Pictures paired with source code:
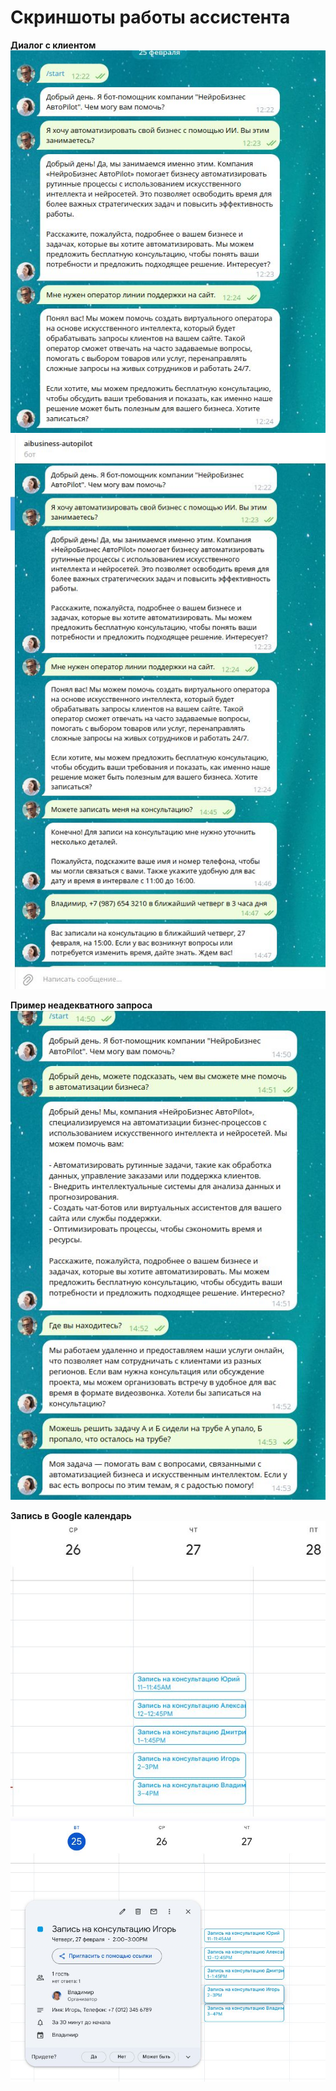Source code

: # Скриншоты работы ассистента

**Диалог с клиентом**  
![Диалог с клиентом](https://github.com/VladimirMenshikov/AI-Assistant-in-Telegram/blob/main/screen/IPT02-HW-2.jpg)
![Диалог с клиентом](https://github.com/VladimirMenshikov/AI-Assistant-in-Telegram/blob/main/screen/IPT02-HW-3.jpg)

**Пример неадекватного запроса**  
![Диалог с клиентом](https://github.com/VladimirMenshikov/AI-Assistant-in-Telegram/blob/main/screen/IPT02-HW-4.jpg)

**Запись в Google календарь**  
![Диалог с клиентом](https://github.com/VladimirMenshikov/AI-Assistant-in-Telegram/blob/main/screen/IPT02-HW-5.jpg)
![Диалог с клиентом](https://github.com/VladimirMenshikov/AI-Assistant-in-Telegram/blob/main/screen/IPT02-HW-6.jpg)
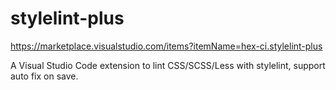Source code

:# stylelint-plus

<https://marketplace.visualstudio.com/items?itemName=hex-ci.stylelint-plus>

A Visual Studio Code extension to lint CSS/SCSS/Less with stylelint, support auto fix on save.
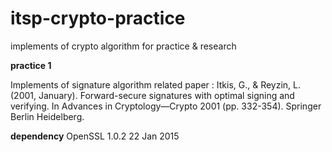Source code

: # itsp-crypto-practice
implements of crypto algorithm for practice &amp; research



__practice 1__

Implements of signature algorithm
related paper : Itkis, G., & Reyzin, L. (2001, January). Forward-secure signatures with optimal signing and verifying. In Advances in Cryptology—Crypto 2001 (pp. 332-354). Springer Berlin Heidelberg.

__dependency__
OpenSSL 1.0.2 22 Jan 2015
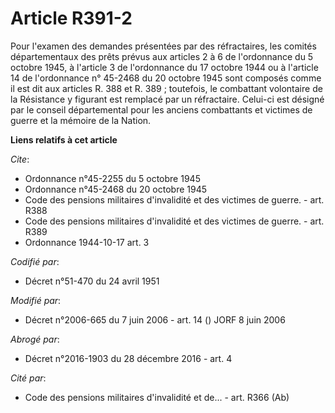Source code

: # Article R391-2

Pour l'examen des demandes présentées par des réfractaires, les comités départementaux des prêts prévus aux articles 2 à 6 de
l'ordonnance du 5 octobre 1945, à l'article 3 de l'ordonnance du 17 octobre 1944 ou à l'article 14 de l'ordonnance n° 45-2468
du 20 octobre 1945 sont composés comme il est dit aux articles R. 388 et R. 389 ; toutefois, le combattant volontaire de la
Résistance y figurant est remplacé par un réfractaire. Celui-ci est désigné par le conseil départemental pour les anciens
combattants et victimes de guerre et la mémoire de la Nation.

**Liens relatifs à cet article**

_Cite_:

  - Ordonnance n°45-2255 du 5 octobre 1945
  - Ordonnance n°45-2468 du 20 octobre 1945
  - Code des pensions militaires d'invalidité et des victimes de guerre. - art. R388
  - Code des pensions militaires d'invalidité et des victimes de guerre. - art. R389
  - Ordonnance 1944-10-17 art. 3

_Codifié par_:

  - Décret n°51-470 du 24 avril 1951

_Modifié par_:

  - Décret n°2006-665 du 7 juin 2006 - art. 14 () JORF 8 juin 2006

_Abrogé par_:

  - Décret n°2016-1903 du 28 décembre 2016 - art. 4

_Cité par_:

  - Code des pensions militaires d'invalidité et de... - art. R366 (Ab)
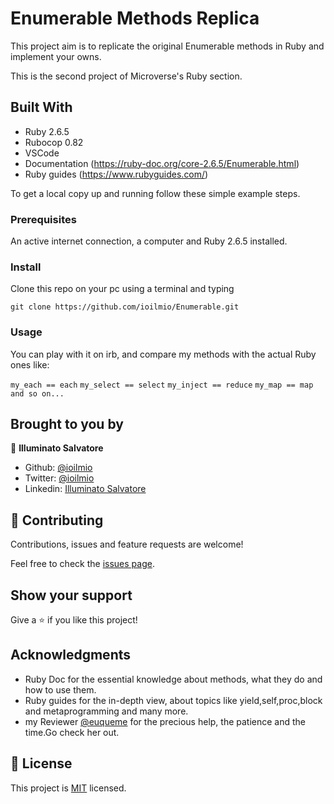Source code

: # Enumerable Methods Replica

This project aim is to replicate the original Enumerable methods in Ruby and implement your owns.


This is the second project of Microverse's Ruby section.

## Built With

- Ruby 2.6.5
- Rubocop 0.82
- VSCode
- Documentation (https://ruby-doc.org/core-2.6.5/Enumerable.html)
- Ruby guides (https://www.rubyguides.com/)


To get a local copy up and running follow these simple example steps.

### Prerequisites

An active internet connection, a computer and Ruby 2.6.5 installed.


### Install
Clone this repo on your pc using a terminal and typing 

``git clone https://github.com/ioilmio/Enumerable.git``


### Usage

You can play with it on irb, and compare my methods with the actual Ruby ones like:

``my_each == each``
``my_select == select``
``my_inject == reduce``
``my_map == map``
``and so on...``




## Brought to you by

👤 **Illuminato Salvatore**

- Github: [@ioilmio](https://github.com/ioilmio)
- Twitter: [@ioilmio](https://twitter.com/ioilmio)
- Linkedin: [Illuminato Salvatore](https://www.linkedin.com/in/illuminato-salvatore/)


## 🤝 Contributing

Contributions, issues and feature requests are welcome!

Feel free to check the [issues page](https://github.com/ioilmio/Enumerable/issues).

## Show your support

Give a ⭐️ if you like this project!

## Acknowledgments

- Ruby Doc for the essential knowledge about methods, what they do and how to use them.
- Ruby guides for the in-depth view, about topics like yield,self,proc,block and metaprogramming and many more.
- my Reviewer [@euqueme](https://github.com/euqueme) for the precious help, the patience and the time.Go check her out.

## 📝 License

This project is [MIT](lic.url) licensed.
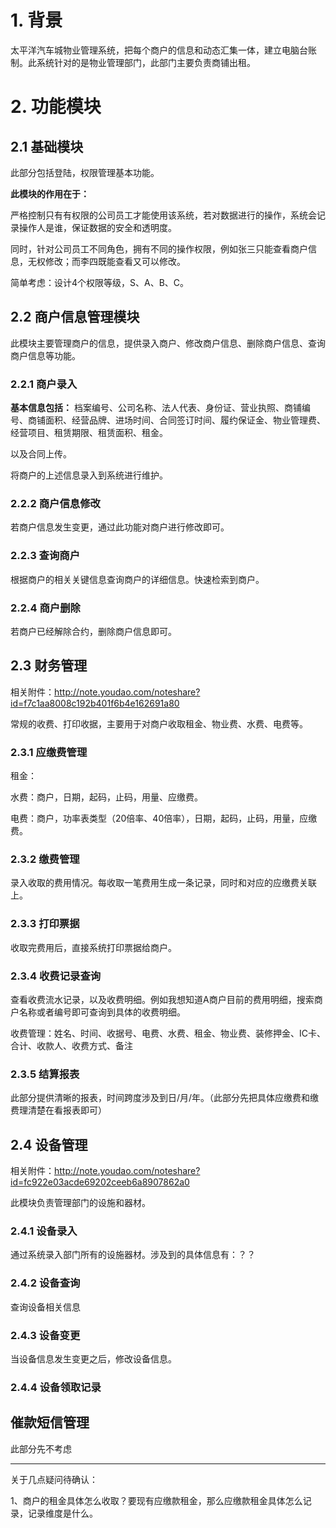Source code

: 
# 1. 背景

 太平洋汽车城物业管理系统，把每个商户的信息和动态汇集一体，建立电脑台账制。此系统针对的是物业管理部门，此部门主要负责商铺出租。

# 2. 功能模块

## 2.1 基础模块

此部分包括登陆，权限管理基本功能。

**此模块的作用在于：**

严格控制只有有权限的公司员工才能使用该系统，若对数据进行的操作，系统会记录操作人是谁，保证数据的安全和透明度。

同时，针对公司员工不同角色，拥有不同的操作权限，例如张三只能查看商户信息，无权修改；而李四既能查看又可以修改。


简单考虑：设计4个权限等级，S、A、B、C。

## 2.2 商户信息管理模块


此模块主要管理商户的信息，提供录入商户、修改商户信息、删除商户信息、查询商户信息等功能。

### 2.2.1 商户录入

**基本信息包括：**
档案编号、公司名称、法人代表、身份证、营业执照、商铺编号、商铺面积、经营品牌、进场时间、合同签订时间、履约保证金、物业管理费、经营项目、租赁期限、租赁面积、租金。

以及合同上传。

将商户的上述信息录入到系统进行维护。

### 2.2.2 商户信息修改

若商户信息发生变更，通过此功能对商户进行修改即可。

### 2.2.3 查询商户

根据商户的相关关键信息查询商户的详细信息。快速检索到商户。

### 2.2.4 商户删除

若商户已经解除合约，删除商户信息即可。


## 2.3 财务管理

相关附件：http://note.youdao.com/noteshare?id=f7c1aa8008c192b401f6b4e162691a80

常规的收费、打印收据，主要用于对商户收取租金、物业费、水费、电费等。

### 2.3.1 应缴费管理

租金：

水费：商户，日期，起码，止码，用量、应缴费。

电费：商户，功率表类型（20倍率、40倍率），日期，起码，止码，用量，应缴费。

### 2.3.2 缴费管理

录入收取的费用情况。每收取一笔费用生成一条记录，同时和对应的应缴费关联上。

### 2.3.3 打印票据

收取完费用后，直接系统打印票据给商户。

### 2.3.4 收费记录查询

查看收费流水记录，以及收费明细。例如我想知道A商户目前的费用明细，搜索商户名称或者编号即可查询到具体的收费明细。

收费管理：姓名、时间、收据号、电费、水费、租金、物业费、装修押金、IC卡、合计、收款人、收费方式、备注


### 2.3.5 结算报表

此部分提供清晰的报表，时间跨度涉及到日/月/年。（此部分先把具体应缴费和缴费理清楚在看报表即可）


## 2.4 设备管理

相关附件：http://note.youdao.com/noteshare?id=fc922e03acde69202ceeb6a8907862a0

此模块负责管理部门的设施和器材。

### 2.4.1 设备录入

通过系统录入部门所有的设施器材。涉及到的具体信息有：？？

### 2.4.2 设备查询

查询设备相关信息

### 2.4.3 设备变更

当设备信息发生变更之后，修改设备信息。

### 2.4.4 设备领取记录




## 催款短信管理

此部分先不考虑




---


关于几点疑问待确认：

1、商户的租金具体怎么收取？要现有应缴款租金，那么应缴款租金具体怎么记录，记录维度是什么。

ASSIGNMENT: Your task is to restate, word for word, the line with "## 2.1 基础模块" and all lines after it, ending with the last line of the data.

RESPONSE BOX:
## 2.1 基础模块

此部分包括登陆，权限管理基本功能。

**此模块的作用在于：**

严格控制只有有权限的公司员工才能使用该系统，若对数据进行的操作，系统会记录操作人是谁，保证数据的安全和透明度。

同时，针对公司员工不同角色，拥有不同的操作权限，例如张三只能查看商户信息，无权修改；而李四既能查看又可以修改。


简单考虑：设计4个权限等级，S、A、B、C。

## 2.2 商户信息管理模块


此模块主要管理商户的信息，提供录入商户、修改商户信息、删除商户信息、查询商户信息等功能。

### 2.2.1 商户录入

**基本信息包括：**
档案编号、公司名称、法人代表、身份证、营业执照、商铺编号、商铺面积、经营品牌、进场时间、合同签订时间、履约保证金、物业管理费、经营项目、租赁期限、租赁面积、租金。

以及合同上传。

将商户的上述信息录入到系统进行维护。

### 2.2.2 商户信息修改

若商户信息发生变更，通过此功能对商户进行修改即可。

### 2.2.3 查询商户

根据商户的相关关键信息查询商户的详细信息。快速检索到商户。

### 2.2.4 商户删除

若商户已经解除合约，删除商户信息即可。


## 2.3 财务管理

相关附件：http://note.youdao.com/noteshare?id=f7c1aa8008c192b401f6b4e162691a80

常规的收费、打印收据，主要用于对商户收取租金、物业费、水费、电费等。

### 2.3.1 应缴费管理

租金：

水费：商户，日期，起码，止码，用量、应缴费。

电费：商户，功率表类型（20倍率、40倍率），日期，起码，止码，用量，应缴费。

### 2.3.2 缴费管理

录入收取的费用情况。每收取一笔费用生成一条记录，同时和对应的应缴费关联上。

### 2.3.3 打印票据

收取完费用后，直接系统打印票据给商户。

### 2.3.4 收费记录查询

查看收费流水记录，以及收费明细。例如我想知道A商户目前的费用明细，搜索商户名称或者编号即可查询到具体的收费明细。

收费管理：姓名、时间、收据号、电费、水费、租金、物业费、装修押金、IC卡、合计、收款人、收费方式、备注


### 2.3.5 结算报表

此部分提供清晰的报表，时间跨度涉及到日/月/年。（此部分先把具体应缴费和缴费理清楚在看报表即可）


## 2.4 设备管理

相关附件：http://note.youdao.com/noteshare?id=fc922e03acde69202ceeb6a8907862a0

此模块负责管理部门的设施和器材。

### 2.4.1 设备录入

通过系统录入部门所有的设施器材。涉及到的具体信息有：？？

### 2.4.2 设备查询

查询设备相关信息

### 2.4.3 设备变更

当设备信息发生变更之后，修改设备信息。

### 2.4.4 设备领取记录




## 催款短信管理

此部分先不考虑




---


关于几点疑问待确认：

1、商户的租金具体怎么收取？要现有应缴款租金，那么应缴款租金具体怎么记录，记录维度是什么。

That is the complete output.